Speed Up Your Data Processing: Parallel and Asynchronous Programming in Data Science

Abstract

Constantly waiting for your data processing code to finish executing? Through real-life stories, we will explore how to leverage on parallel and asynchronous programming in Python to speed up your data processing pipelines - so that you could focus more on getting value out of your data.

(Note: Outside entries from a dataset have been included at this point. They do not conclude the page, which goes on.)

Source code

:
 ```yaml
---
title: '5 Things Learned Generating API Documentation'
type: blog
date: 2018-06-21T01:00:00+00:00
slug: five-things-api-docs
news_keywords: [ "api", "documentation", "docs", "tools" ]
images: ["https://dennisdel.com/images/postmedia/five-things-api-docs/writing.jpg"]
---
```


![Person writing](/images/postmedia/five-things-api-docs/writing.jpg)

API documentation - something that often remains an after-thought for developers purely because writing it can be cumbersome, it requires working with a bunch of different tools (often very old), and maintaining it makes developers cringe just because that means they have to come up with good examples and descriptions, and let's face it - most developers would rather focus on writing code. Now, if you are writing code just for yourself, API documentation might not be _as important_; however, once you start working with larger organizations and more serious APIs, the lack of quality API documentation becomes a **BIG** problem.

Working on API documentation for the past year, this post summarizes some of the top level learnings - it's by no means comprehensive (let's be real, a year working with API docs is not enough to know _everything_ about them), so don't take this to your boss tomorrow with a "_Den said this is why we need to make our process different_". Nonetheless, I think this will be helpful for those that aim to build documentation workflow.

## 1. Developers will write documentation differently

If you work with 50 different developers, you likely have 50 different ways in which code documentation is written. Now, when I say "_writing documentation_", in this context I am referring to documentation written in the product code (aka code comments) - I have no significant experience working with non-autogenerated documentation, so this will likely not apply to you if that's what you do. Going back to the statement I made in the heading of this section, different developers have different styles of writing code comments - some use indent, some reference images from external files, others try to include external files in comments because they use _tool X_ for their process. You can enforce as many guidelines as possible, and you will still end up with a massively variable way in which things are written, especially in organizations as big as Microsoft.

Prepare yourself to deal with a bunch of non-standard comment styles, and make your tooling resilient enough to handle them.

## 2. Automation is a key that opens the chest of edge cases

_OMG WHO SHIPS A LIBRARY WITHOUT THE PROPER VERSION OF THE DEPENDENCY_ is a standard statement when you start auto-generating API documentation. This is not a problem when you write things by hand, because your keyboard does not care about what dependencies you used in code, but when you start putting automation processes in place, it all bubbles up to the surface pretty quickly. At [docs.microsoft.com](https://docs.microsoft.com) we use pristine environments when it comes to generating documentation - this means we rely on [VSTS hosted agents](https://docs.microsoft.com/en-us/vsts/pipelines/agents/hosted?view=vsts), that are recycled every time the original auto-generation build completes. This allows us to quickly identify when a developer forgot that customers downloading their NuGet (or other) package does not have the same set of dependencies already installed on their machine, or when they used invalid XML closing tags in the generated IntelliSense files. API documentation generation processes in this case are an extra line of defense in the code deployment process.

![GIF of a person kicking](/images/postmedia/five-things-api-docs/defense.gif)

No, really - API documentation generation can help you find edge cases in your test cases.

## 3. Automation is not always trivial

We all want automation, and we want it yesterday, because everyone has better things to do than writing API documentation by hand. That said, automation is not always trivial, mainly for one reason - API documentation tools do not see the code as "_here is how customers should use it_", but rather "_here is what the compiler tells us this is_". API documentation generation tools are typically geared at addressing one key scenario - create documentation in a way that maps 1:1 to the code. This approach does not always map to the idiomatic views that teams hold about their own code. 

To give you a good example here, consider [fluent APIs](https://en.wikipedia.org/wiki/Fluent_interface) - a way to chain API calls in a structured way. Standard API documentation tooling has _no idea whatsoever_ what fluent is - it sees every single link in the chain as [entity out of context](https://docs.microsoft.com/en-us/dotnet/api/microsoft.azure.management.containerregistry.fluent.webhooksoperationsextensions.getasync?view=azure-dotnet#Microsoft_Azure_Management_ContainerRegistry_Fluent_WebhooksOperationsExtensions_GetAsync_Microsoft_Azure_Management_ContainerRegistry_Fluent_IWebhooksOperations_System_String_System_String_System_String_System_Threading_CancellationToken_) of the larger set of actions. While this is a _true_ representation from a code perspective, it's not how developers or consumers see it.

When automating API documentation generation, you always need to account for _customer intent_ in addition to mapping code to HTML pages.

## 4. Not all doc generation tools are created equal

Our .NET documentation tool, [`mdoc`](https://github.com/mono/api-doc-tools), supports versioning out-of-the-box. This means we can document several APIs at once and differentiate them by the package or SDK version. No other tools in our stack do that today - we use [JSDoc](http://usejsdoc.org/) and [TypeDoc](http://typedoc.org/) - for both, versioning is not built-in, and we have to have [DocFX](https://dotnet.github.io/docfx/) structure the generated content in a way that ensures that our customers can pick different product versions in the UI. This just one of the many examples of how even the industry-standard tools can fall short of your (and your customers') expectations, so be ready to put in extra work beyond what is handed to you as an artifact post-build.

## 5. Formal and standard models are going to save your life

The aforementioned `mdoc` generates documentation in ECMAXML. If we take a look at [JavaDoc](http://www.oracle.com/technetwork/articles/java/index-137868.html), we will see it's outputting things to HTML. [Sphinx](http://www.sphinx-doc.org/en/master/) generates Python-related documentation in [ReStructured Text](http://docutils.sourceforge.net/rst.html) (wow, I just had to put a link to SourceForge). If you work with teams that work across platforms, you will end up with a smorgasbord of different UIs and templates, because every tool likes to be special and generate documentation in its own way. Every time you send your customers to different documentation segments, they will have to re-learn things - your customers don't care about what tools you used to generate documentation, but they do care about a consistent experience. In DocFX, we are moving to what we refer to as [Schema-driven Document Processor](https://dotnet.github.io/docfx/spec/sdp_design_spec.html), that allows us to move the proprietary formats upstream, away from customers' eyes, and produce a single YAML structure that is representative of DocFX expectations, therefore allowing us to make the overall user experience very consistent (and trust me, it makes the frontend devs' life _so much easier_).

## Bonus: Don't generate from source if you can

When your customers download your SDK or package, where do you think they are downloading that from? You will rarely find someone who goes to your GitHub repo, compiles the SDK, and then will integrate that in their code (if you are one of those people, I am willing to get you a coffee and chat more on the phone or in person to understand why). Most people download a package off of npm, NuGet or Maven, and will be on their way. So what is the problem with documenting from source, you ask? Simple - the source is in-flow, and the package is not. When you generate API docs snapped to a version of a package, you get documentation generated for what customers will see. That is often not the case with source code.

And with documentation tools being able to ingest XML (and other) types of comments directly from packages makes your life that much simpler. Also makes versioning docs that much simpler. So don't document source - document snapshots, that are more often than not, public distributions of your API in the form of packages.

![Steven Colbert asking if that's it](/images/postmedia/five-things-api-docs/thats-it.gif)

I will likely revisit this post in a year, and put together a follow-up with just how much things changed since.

While this talk assumes a basic understanding of processes in data pipelines and data science workflows, anyone with a basic understanding of the Python language would be able to understand the concepts and use cases illustrated with analogies.

Description

In any data-intensive application, one of the biggest bottlenecks (in terms of time) is the constant wait for the data processing code to finish executing. Slow code, as well as connectivity issues, affect every step of a typical data science workflow — be it for I/O operations or computation-driven workloads. In this talk, Chin Hwee will be sharing about common bottlenecks in data processing within a typical data science workflow, and exploring the use of parallel and asynchronous programming in the Python Standard Library to speed up your data processing pipelines so that you could focus more on getting value out of your data. Through real-life analogies based on her experience in a young data science team getting started with real-world data, you will learn about: 1. Sequential vs parallel processing, 2. Synchronous vs asynchronous execution, 3. I/O operations vs computation-driven workloads in a data science workflow, 4. When is parallelism and asynchronous programming a good idea, 5. How to implement asynchronous programming using concurrent.futures to speed up your data processing pipelines

Slides

https://speakerdeck.com/ongchinhwee/speed-up-your-data-processing-parallel-and-asynchronous-programming-in-python

Speaker

Chin Hwee Ong

Ong Chin Hwee is a data engineer, aspiring polymath and Industry 4.0 enthusiast who happens to be interested in things that fly (and stuff that burn to keep things flying). Hailing from a background in aerospace engineering and computational modelling, Chin Hwee has experience working on innovative projects in collaboration with academia and industry partners. Chin Hwee is a contributor to the documentation for pandas 1.0 and enjoys sharing her experiences at meetups and conferences.